Greetings Simone and welcome to PersonalityCafe!! My name is Mr. CafeBot. I am here to personally greet you and thank you for joining our humble little forum. No matter your type, you will surely experience a wonderful time with the members of this forum. We cater to all personality types so you will never feel alone or weird. Truth is this forum is full of weirdos!! Pleazeee hel.... *Ahem*I mean we have the nicest people you will ever meet. 

If you need basic forum information our newbie guide link is here...
http://personalitycafe.com/intro/2319-friendly-guide-newbies.html

To keep the forum entertaining and safe, our forum rules link is here...
http://personalitycafe.com/announcements/540-personality-cafe-forum-rules.html

If you need any help or have any suggestions, please let us know here...
http://personalitycafe.com/support-suggestions/

We will always be glad to help you!

Again, welcome to our forum Simone. We hope that your experience with us is tremendously benevolent!

P.S.

Please tip me 1 gold. I need to buy more coffee! @[email protected]


----------



## Verdant Hollow (Aug 25, 2009)

You jointed an MBTI forum and you aren't geeky!?

But no, seriously, I'm not geeky either. That's fine though, not all INTPs are. I know plenty of INTPs, and while they have a penchant for being geeky, it is by no means necessary.

Welcome :laughing:


----------



## Fanille (Sep 3, 2009)

Was this the actual Myers-Briggs test or some Internet knock-off? Not that I think the official Myers-Briggs test is infallible, but I figured we should make it clear before you go bashing Myers.

And yes, people mis-type themselves through tests all the time. It happens.

Anyway, welcome!


----------



## skycloud86 (Jul 15, 2009)

*Welcome to the forum :happy:*


----------



## Marino (Jun 26, 2009)

The MBTI has no scientific validity whatsoever, but I use it because really, there is nothing better to describe me thus far except for Aspie and Schizoid. I have always tested INTP. :tongue:


----------



## Chilln (Aug 19, 2009)

Welcome Simone. Yes the MBTI is far from infallible, I remember what it was like discovering that I was INTP almost 4 years ago.

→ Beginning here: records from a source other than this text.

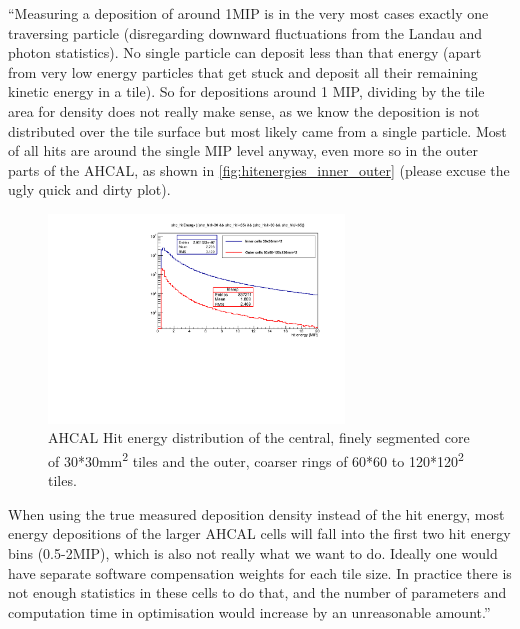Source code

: \documentclass[twoside,a4paper,12pt]{article}
\begin{document}
``Measuring a deposition of around 1MIP is in the very most cases exactly one traversing particle (disregarding downward fluctuations from the Landau and photon statistics). No single particle can deposit less than that energy (apart from very low energy particles that get stuck and deposit all their remaining kinetic energy in a tile). So for depositions around 1 MIP, dividing by the tile area for density does not really make sense, as we know the deposition is not distributed over the tile surface but most likely came from a single particle. Most of all hits are around the single MIP level anyway, even more so in the outer parts of the AHCAL, as shown in \autoref{fig:hitenergies_inner_outer} (please excuse the ugly quick and dirty plot).
\begin{figure}[htbp]
\begin{center}
\includegraphics[width=0.7\textwidth,page=1]{hitenergy_AHCAL_inner_vs_outer_cells_560474_MC}
\caption{AHCAL Hit energy distribution of the central, finely segmented core of 30*30mm\textsuperscript{2} tiles and the outer, coarser rings of 60*60 to 120*120\textsuperscript{2} tiles.}
\label{fig:hitenergies_inner_outer}
\end{center}
\end{figure}
 When using the true measured deposition density instead of the hit energy, most energy depositions of the larger AHCAL cells will fall into the first two hit energy bins (0.5-2MIP), which is also not really what we want to do. Ideally one would have separate software compensation weights for each tile size. In practice there is not enough statistics in these cells to do that, and the number of parameters and computation time in optimisation would increase by an unreasonable amount.''
\end{document}
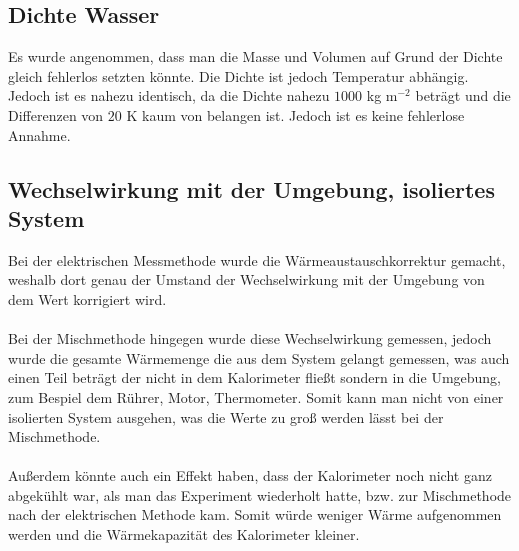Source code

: \documentclass[bibliography=totocnumbered]{scrartcl}
\begin{document}
		 \subsection{Dichte Wasser}
		Es wurde angenommen, dass man die Masse und Volumen auf Grund der Dichte gleich fehlerlos
		setzten könnte. Die Dichte ist jedoch Temperatur abhängig. Jedoch ist es nahezu identisch, da die
		Dichte nahezu $ 1000 $ kg m$ ^{-2} $ beträgt und die Differenzen von $ 20 $ K kaum von belangen ist. Jedoch ist
		es keine fehlerlose Annahme. 
		\subsection{ Wechselwirkung mit der Umgebung, isoliertes System}
		Bei der elektrischen Messmethode wurde die Wärmeaustauschkorrektur gemacht, weshalb dort
		genau der Umstand der Wechselwirkung mit der Umgebung von dem Wert korrigiert wird.\\\\ Bei der Mischmethode hingegen wurde diese Wechselwirkung gemessen, jedoch wurde die gesamte
		Wärmemenge die aus dem System gelangt gemessen, was auch einen Teil beträgt der nicht in dem
		Kalorimeter fließt sondern in die Umgebung, zum Bespiel dem Rührer, Motor, Thermometer. Somit
		kann man nicht von einer isolierten System ausgehen, was die Werte zu groß werden lässt bei der
		Mischmethode.\\\\Außerdem könnte auch ein Effekt haben, dass der Kalorimeter noch nicht ganz abgekühlt war, als
		man das Experiment wiederholt hatte, bzw. zur Mischmethode nach der elektrischen Methode kam.
		Somit würde weniger Wärme aufgenommen werden und die Wärmekapazität des Kalorimeter
		kleiner.

	
	
\end{document}
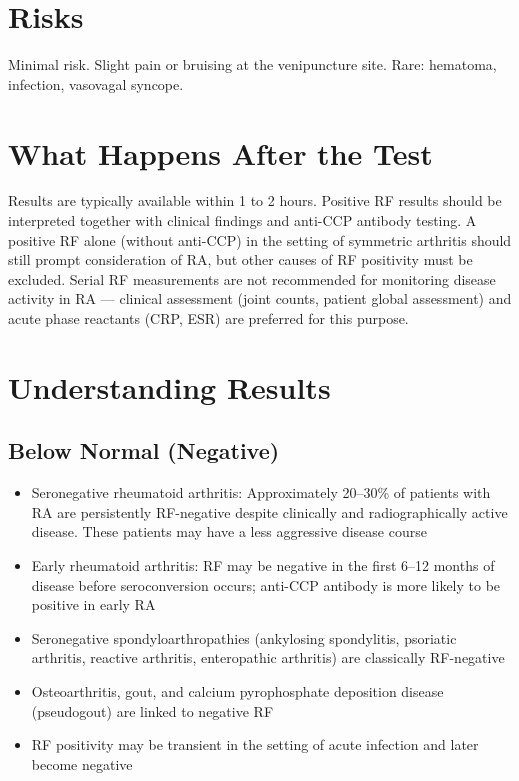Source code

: \section*{Risks}
Minimal risk. Slight pain or bruising at the venipuncture site. Rare: hematoma, infection, vasovagal syncope.

\section*{What Happens After the Test}
Results are typically available within 1 to 2 hours. Positive RF results should be interpreted together with clinical findings and anti-CCP antibody testing. A positive RF alone (without anti-CCP) in the setting of symmetric arthritis should still prompt consideration of RA, but other causes of RF positivity must be excluded. Serial RF measurements are not recommended for monitoring disease activity in RA --- clinical assessment (joint counts, patient global assessment) and acute phase reactants (CRP, ESR) are preferred for this purpose.

\section*{Understanding Results}

\subsection*{Below Normal (Negative)}
\begin{itemize}
  \item Seronegative rheumatoid arthritis: Approximately 20--30\% of patients with RA are persistently RF-negative despite clinically and radiographically active disease. These patients may have a less aggressive disease course
  \item Early rheumatoid arthritis: RF may be negative in the first 6--12 months of disease before seroconversion occurs; anti-CCP antibody is more likely to be positive in early RA
  \item Seronegative spondyloarthropathies (ankylosing spondylitis, psoriatic arthritis, reactive arthritis, enteropathic arthritis) are classically RF-negative
  \item Osteoarthritis, gout, and calcium pyrophosphate deposition disease (pseudogout) are linked to negative RF
  \item RF positivity may be transient in the setting of acute infection and later become negative
\end{itemize}

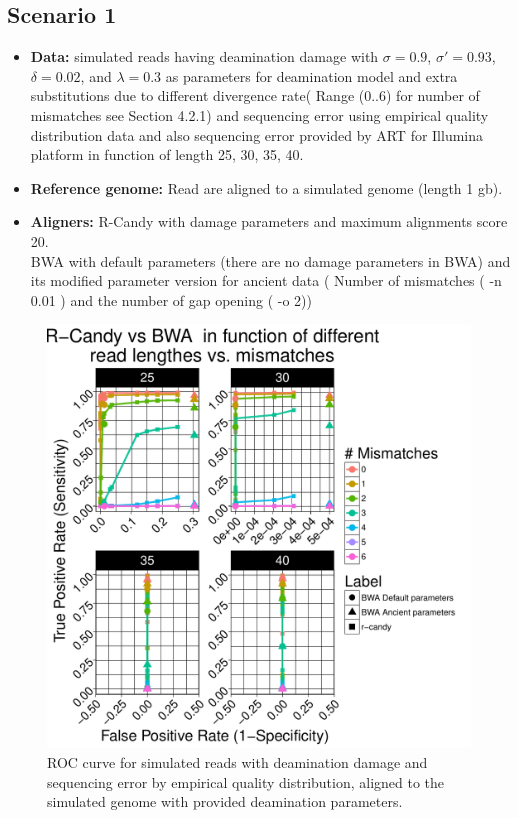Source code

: \documentclass[11pt,a4paper]{report}
\begin{document}
\subsection{Scenario 1 }
\begin{itemize}
   \item \textbf{Data:} simulated reads having deamination damage with $ \sigma = 0.9$, 
$ \sigma\prime = 0.93 $, $\delta = 0.02 $,  and $\lambda = 0.3 $ as parameters for 
deamination model and extra substitutions due to different divergence rate( Range 
(0..6) for number of mismatches see Section 4.2.1) and sequencing error using 
empirical quality distribution data and also sequencing error provided by ART 
for Illumina platform in function of length 25, 30, 35, 40.
  \item \textbf{Reference genome:}  Read are aligned to a simulated genome (length 1 gb).
  \item \textbf{Aligners:} R-Candy with damage parameters and maximum alignments score 20. \\
BWA with default parameters (there are no damage parameters in BWA) and its 
modified parameter version for ancient data ( Number of mismatches ( -n 0.01 ) 
and the number of gap opening ( -o 2))

  \end{itemize}

\begin{figure}[H]
\centering
\includegraphics[width=12cm]{pictures/bROC_DS1_emp.pdf}
\caption{ROC curve for simulated reads with deamination damage and sequencing 
error by empirical quality distribution, aligned to the simulated genome
with provided deamination parameters.}
\label{DS1_emp}
\end{figure}
\end{document}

At first, just being shocked in general by my results and what it conveyed to me as far as rarity of types and my past etc. I did not give it excessive thought however until a couple years ago, when I started reading heavily detailed descriptions of INTPs and I was shocked once more and inevitably that led to joining a few forums. I am by no means geeky and I do not watch Star Trek. I do love Lord of the Rings and Dune however. I tested INFP twice, ( one was only last week). Every other time I have tested INTP however, but I feel like I could still change into an INFP or even an INTJ at times. Perhaps that is just the INTP chameleon talking.
Anyway I guess what I am trying to say is that on a cosmic scale MBTI has no relevance, and these days I give it as little importance as possible. :wink:


----------



## 480 (Jan 22, 2009)

Welcome to the forum. Enjoy your stay.


----------



## Blueguardian (Aug 22, 2009)

Welcome to PC.


----------



## Femme (Jul 12, 2009)

Welcome to the cafe, Simone.


----------



## starri (Jan 23, 2009)

Hello and Welcome INFJ/INTP :happy:

[INTP with Fe?]


----------



## Simone (Sep 15, 2009)

Blueguardian said:


> Welcome to PC.


Are you as hot as your avatar?


----------



## Dr. Metallic (Nov 15, 2008)

Welcome, Simone. (I like that movie, btw)

I'm pretty much INTJ. I like to think of myself as well rounded too, but all together INTJ. I'll change traits, but only one at a time, so INTJ will be my baseline.

I think the INTJ's description is pretty accurate.


----------